:: What is needed ::
For the entries that follow, restate word for word the line containing "next-state proxy completes", the line containing "out of distribution.", and every line that lies between them.

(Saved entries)
============================================================

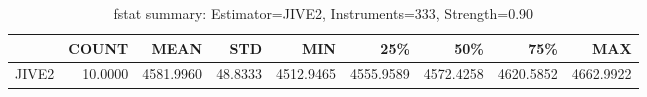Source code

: \begin{table}[ht]
\centering
\caption{fstat summary: Estimator=JIVE2, Instruments=333, Strength=0.90}
\begin{tabular}{lrrrrrrrr}
\toprule
 & COUNT & MEAN & STD & MIN & 25\% & 50\% & 75\% & MAX \\
\midrule
JIVE2 & 10.0000 & 4581.9960 & 48.8333 & 4512.9465 & 4555.9589 & 4572.4258 & 4620.5852 & 4662.9922 \\
\bottomrule
\end{tabular}
\end{table}
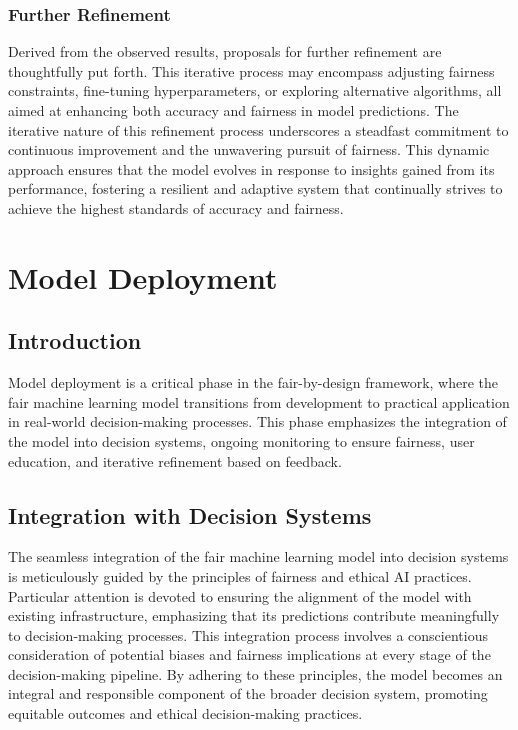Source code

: \subsubsection{Further Refinement}

Derived from the observed results, proposals for further refinement are thoughtfully put forth. This iterative process may encompass adjusting fairness constraints, fine-tuning hyperparameters, or exploring alternative algorithms, all aimed at enhancing both accuracy and fairness in model predictions. The iterative nature of this refinement process underscores a steadfast commitment to continuous improvement and the unwavering pursuit of fairness. This dynamic approach ensures that the model evolves in response to insights gained from its performance, fostering a resilient and adaptive system that continually strives to achieve the highest standards of accuracy and fairness.

\section{Model Deployment}
\label{section:model-deployment}

\subsection{Introduction}

Model deployment is a critical phase in the fair-by-design framework, where the fair machine learning model transitions from development to practical application in real-world decision-making processes. This phase emphasizes the integration of the model into decision systems, ongoing monitoring to ensure fairness, user education, and iterative refinement based on feedback.

\subsection{Integration with Decision Systems}

The seamless integration of the fair machine learning model into decision systems is meticulously guided by the principles of fairness and ethical AI practices. Particular attention is devoted to ensuring the alignment of the model with existing infrastructure, emphasizing that its predictions contribute meaningfully to decision-making processes. This integration process involves a conscientious consideration of potential biases and fairness implications at every stage of the decision-making pipeline. By adhering to these principles, the model becomes an integral and responsible component of the broader decision system, promoting equitable outcomes and ethical decision-making practices.

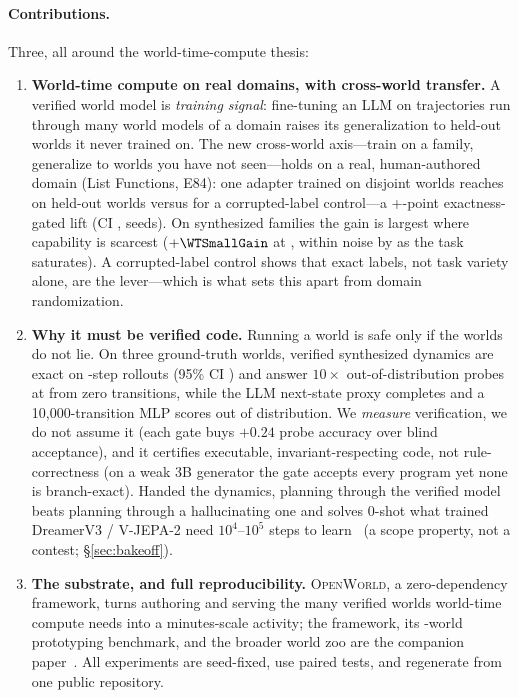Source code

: \documentclass[11pt]{article}
\newcommand{\openworld}{\textsc{OpenWorld}}
\begin{document}
\paragraph{Contributions.} Three, all around the world-time-compute thesis:
\begin{enumerate}
  \item \textbf{World-time compute on real domains, with cross-world transfer.}
  A verified world model is \emph{training signal}: fine-tuning an LLM on trajectories run
  through many world models of a domain raises its generalization to held-out worlds it
  never trained on. The new cross-world axis---train on a family, generalize to worlds you
  have not seen---holds on a real, human-authored domain (List Functions, E84): one adapter trained on
  \CrossWorldNTrain{} disjoint worlds reaches \CrossWorldMean{} on \CrossWorldNEval{} held-out
  worlds versus \CrossWorldCorrupt{} for a corrupted-label control---a \mbox{+\CrossWorldGap}-point
  exactness-gated lift (CI \CrossWorldGapCI{}, \CrossWorldNSeeds{} seeds). On synthesized families
  the gain is largest where capability is scarcest ($+\WTSmallGain$ at \WTSmallName, within noise
  by \WTLargeName{} as the task saturates). A corrupted-label control shows that exact labels,
  not task variety alone, are the lever---which is what sets this apart from domain randomization.
  \item \textbf{Why it must be verified code.} Running a world is safe only if the
  worlds do not lie. On three ground-truth worlds, verified synthesized dynamics are exact on
  \MultiCodeExact{} \RolloutSteps-step rollouts (95\% CI \MultiCodeCI) and answer $10\times$
  out-of-distribution probes at \CodeOODRate{} from zero transitions, while the LLM
  next-state proxy completes \MultiLLMExact{} and a 10{,}000-transition MLP scores \MLPOODTenK{}
  out of distribution. We \emph{measure} verification, we do not assume it (each gate buys $+0.24$ probe
  accuracy over blind acceptance), and it certifies executable, invariant-respecting code, not
  rule-correctness (on a weak 3B generator the gate accepts every program yet none is
  branch-exact). Handed the dynamics, planning through the verified model beats planning through a
  hallucinating one and solves $0$-shot what trained DreamerV3 / V-JEPA-2 need $10^4$--$10^5$
  steps to learn~\cite{dreamerv3} (a scope property, not a contest; \S\ref{sec:bakeoff}).
  \item \textbf{The substrate, and full reproducibility.} \openworld, a zero-dependency framework,
  turns authoring and serving the many verified worlds world-time compute needs into a
  minutes-scale activity; the framework, its \ProtoNumWorlds-world prototyping benchmark, and the
  broader world zoo are the companion paper~\cite{openworld_framework}. All \NumExperiments{}
  experiments are seed-fixed, use paired tests, and regenerate from one public repository.
\end{enumerate}
\end{document}
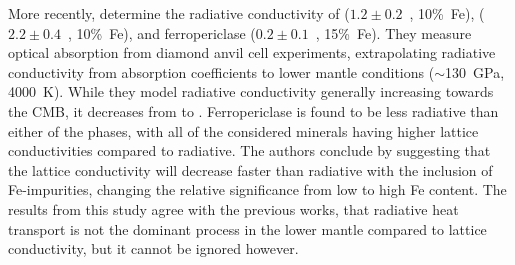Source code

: More recently, \citet{Lobanov2017} determine the radiative conductivity of \ppvs ($1.2\pm0.2$~\wmk, 10\%~Fe), \bdgs ($2.2\pm0.4$~\wmk, 10\%~Fe), and ferropericlase ($0.2\pm0.1$~\wmk, 15\%~Fe). They measure optical absorption from diamond anvil cell experiments, extrapolating radiative conductivity from absorption coefficients to lower mantle conditions ($\sim$130~GPa, 4000~K). While they model radiative conductivity generally increasing towards the CMB, it decreases from \bdgs to \ppv. Ferropericlase is found to be less radiative than either of the \mgfesios phases, with all of the considered minerals having higher lattice conductivities compared to radiative. The authors conclude by suggesting that the lattice conductivity will decrease faster than radiative with the inclusion of Fe-impurities, changing the relative significance from low to high Fe content. The results from this study agree with the previous works, that radiative heat transport is not the dominant process in the lower mantle compared to lattice conductivity, but it cannot be ignored however.

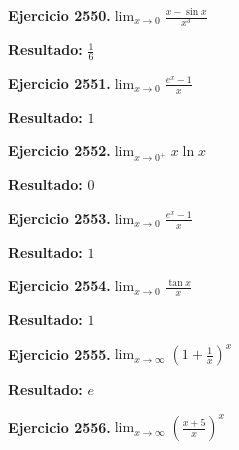 \documentclass[10pt,a4paper]{article}
\begin{document}
\newpage
\begin{ejbox}
\textbf{Ejercicio 2550.}\quad $\lim_{x\to 0} \frac{x-\sin x}{x^3}$
\end{ejbox}

\begin{solbox}
\textbf{Resultado:} \(\displaystyle \frac{1}{6}\)
\end{solbox}

\begin{ejbox}
\textbf{Ejercicio 2551.}\quad $\lim_{x\to 0} \frac{e^x-1}{x}$
\end{ejbox}

\begin{solbox}
\textbf{Resultado:} \(\displaystyle 1\)
\end{solbox}

\begin{ejbox}
\textbf{Ejercicio 2552.}\quad $\lim_{x\to 0^+} x\ln x$
\end{ejbox}

\begin{solbox}
\textbf{Resultado:} \(\displaystyle 0\)
\end{solbox}

\newpage
\begin{ejbox}
\textbf{Ejercicio 2553.}\quad $\lim_{x\to 0} \frac{e^x-1}{x}$
\end{ejbox}

\begin{solbox}
\textbf{Resultado:} \(\displaystyle 1\)
\end{solbox}

\begin{ejbox}
\textbf{Ejercicio 2554.}\quad $\lim_{x\to 0} \frac{\tan x}{x}$
\end{ejbox}

\begin{solbox}
\textbf{Resultado:} \(\displaystyle 1\)
\end{solbox}

\begin{ejbox}
\textbf{Ejercicio 2555.}\quad $\lim_{x\to \infty} \left(1+\frac{1}{x}\right)^x$
\end{ejbox}

\begin{solbox}
\textbf{Resultado:} \(\displaystyle e\)
\end{solbox}

\newpage
\begin{ejbox}
\textbf{Ejercicio 2556.}\quad $\lim_{x\to \infty} \left(\frac{x+5}{x}\right)^{x}$
\end{ejbox}
\end{document}
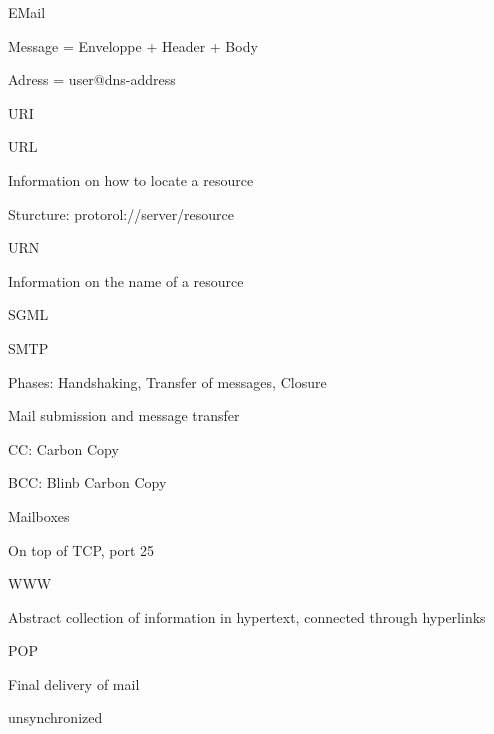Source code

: \documentclass[main.tex]{subfiles}
\begin{document}
\begin{card}{EMail}
\item Message = Enveloppe + Header + Body
\item Adress = user@dns-address
\end{card}


\begin{card}{URI}
\TODO
\end{card}


\begin{card}{URL}
\item Information on how to locate a resource
\item Sturcture: protorol://server/resource
\end{card}


\begin{card}{URN}
\item Information on the name of a resource
\end{card}


\begin{card}{SGML}
\item 
\end{card}


\begin{card}{SMTP}
\item Phases: Handshaking, Transfer  of  messages, Closure
\item Mail submission and message transfer
\item CC: Carbon Copy
\item BCC: Blinb Carbon Copy
\item Mailboxes
\item On top of TCP, port 25
\end{card}



\begin{card}{WWW}
\item Abstract collection of information in hypertext, connected through hyperlinks
\end{card}


\begin{card}{POP}
\item Final delivery of mail
\item unsynchronized
\end{card}
\end{document}
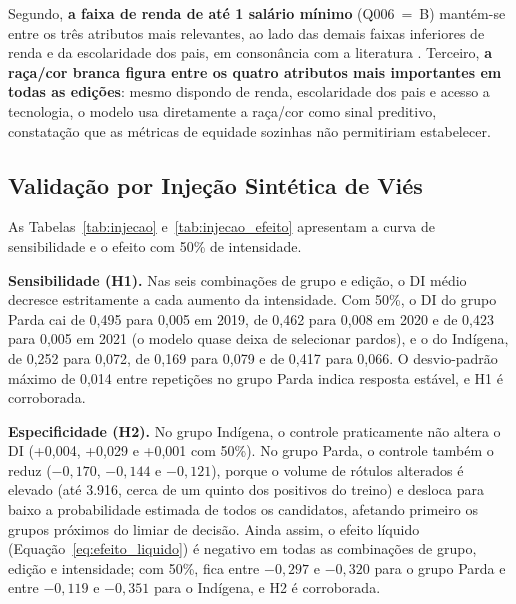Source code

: 

Segundo, \textbf{a faixa de renda de até 1 salário mínimo} (Q006~=~B) mantém-se entre os três atributos mais relevantes, ao lado das demais faixas inferiores de renda e da escolaridade dos pais, em consonância com a literatura \cite{souza2025desigualdades}. Terceiro, \textbf{a raça/cor branca figura entre os quatro atributos mais importantes em todas as edições}: mesmo dispondo de renda, escolaridade dos pais e acesso a tecnologia, o modelo usa diretamente a raça/cor como sinal preditivo, constatação que as métricas de equidade sozinhas não permitiriam estabelecer.

\subsection{Validação por Injeção Sintética de Viés}
\label{sec:res_injecao}

As Tabelas~\ref{tab:injecao} e~\ref{tab:injecao_efeito} apresentam a curva de sensibilidade e o efeito com 50\% de intensidade.



\textbf{Sensibilidade (H1).} Nas seis combinações de grupo e edição, o DI médio decresce estritamente a cada aumento da intensidade. Com 50\%, o DI do grupo Parda cai de 0,495 para 0,005 em 2019, de 0,462 para 0,008 em 2020 e de 0,423 para 0,005 em 2021 (o modelo quase deixa de selecionar pardos), e o do Indígena, de 0,252 para 0,072, de 0,169 para 0,079 e de 0,417 para 0,066. O desvio-padrão máximo de 0,014 entre repetições no grupo Parda indica resposta estável, e H1 é corroborada.

\textbf{Especificidade (H2).} No grupo Indígena, o controle praticamente não altera o DI (+0,004, +0,029 e +0,001 com 50\%). No grupo Parda, o controle também o reduz ($-0{,}170$, $-0{,}144$ e $-0{,}121$), porque o volume de rótulos alterados é elevado (até 3.916, cerca de um quinto dos positivos do treino) e desloca para baixo a probabilidade estimada de todos os candidatos, afetando primeiro os grupos próximos do limiar de decisão. Ainda assim, o efeito líquido (Equação~\ref{eq:efeito_liquido}) é negativo em todas as combinações de grupo, edição e intensidade; com 50\%, fica entre $-0{,}297$ e $-0{,}320$ para o grupo Parda e entre $-0{,}119$ e $-0{,}351$ para o Indígena, e H2 é corroborada.




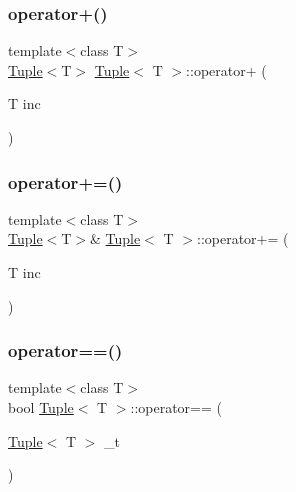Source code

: \subsubsection{\texorpdfstring{operator+()}{operator+()}}
{\footnotesize\ttfamily template$<$class T$>$ \\
\mbox{\hyperlink{class_tuple}{Tuple}}$<$T$>$ \mbox{\hyperlink{class_tuple}{Tuple}}$<$ T $>$\+::operator+ (\begin{DoxyParamCaption}\item[{T}]{inc }\end{DoxyParamCaption})\hspace{0.3cm}{\ttfamily [inline]}}

\mbox{\label{class_tuple_aeace0f594f48529ddf3385cb2f023daf}} 
\subsubsection{\texorpdfstring{operator+=()}{operator+=()}}
{\footnotesize\ttfamily template$<$class T$>$ \\
\mbox{\hyperlink{class_tuple}{Tuple}}$<$T$>$\& \mbox{\hyperlink{class_tuple}{Tuple}}$<$ T $>$\+::operator+= (\begin{DoxyParamCaption}\item[{T}]{inc }\end{DoxyParamCaption})\hspace{0.3cm}{\ttfamily [inline]}}

\mbox{\label{class_tuple_ad8f90a7c0726fae5ac5651c4e16222cd}} 
\subsubsection{\texorpdfstring{operator==()}{operator==()}}
{\footnotesize\ttfamily template$<$class T$>$ \\
bool \mbox{\hyperlink{class_tuple}{Tuple}}$<$ T $>$\+::operator== (\begin{DoxyParamCaption}\item[{\mbox{\hyperlink{class_tuple}{Tuple}}$<$ T $>$}]{\+\_\+t }\end{DoxyParamCaption})\hspace{0.3cm}{\ttfamily [inline]}}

============================================================

:: Task response ::
  next-state proxy completes \MultiLLMExact{} and a 10{,}000-transition MLP scores \MLPOODTenK{}
  out of distribution. We \emph{measure} verification, we do not assume it (each gate buys $+0.24$ probe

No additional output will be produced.